### Saved data entries
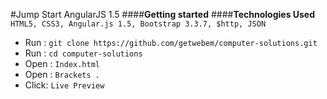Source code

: #Jump Start AngularJS 1.5
####**Getting started**
####**Technologies Used** `HTML5, CSS3, Angular.js 1.5, Bootstrap 3.3.7, $http, JSON`
 - Run  :  `git clone https://github.com/getwebem/computer-solutions.git`
 - Run  :  `cd computer-solutions`
 - Open :  `Index.html`
 - Open :  `Brackets .`
 - Click:  `Live Preview`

### REQUIRED ACTION
Write every entry again exactly as given, skipping the pictures.

### SOLUTION TO THE PROBLEM
Source code

: #Jump Start AngularJS 1.5
####**Getting started**
####**Technologies Used** `HTML5, CSS3, Angular.js 1.5, Bootstrap 3.3.7, $http, JSON`
 - Run  :  `git clone https://github.com/getwebem/computer-solutions.git`
 - Run  :  `cd computer-solutions`
 - Open :  `Index.html`
 - Open :  `Brackets .`
 - Click:  `Live Preview`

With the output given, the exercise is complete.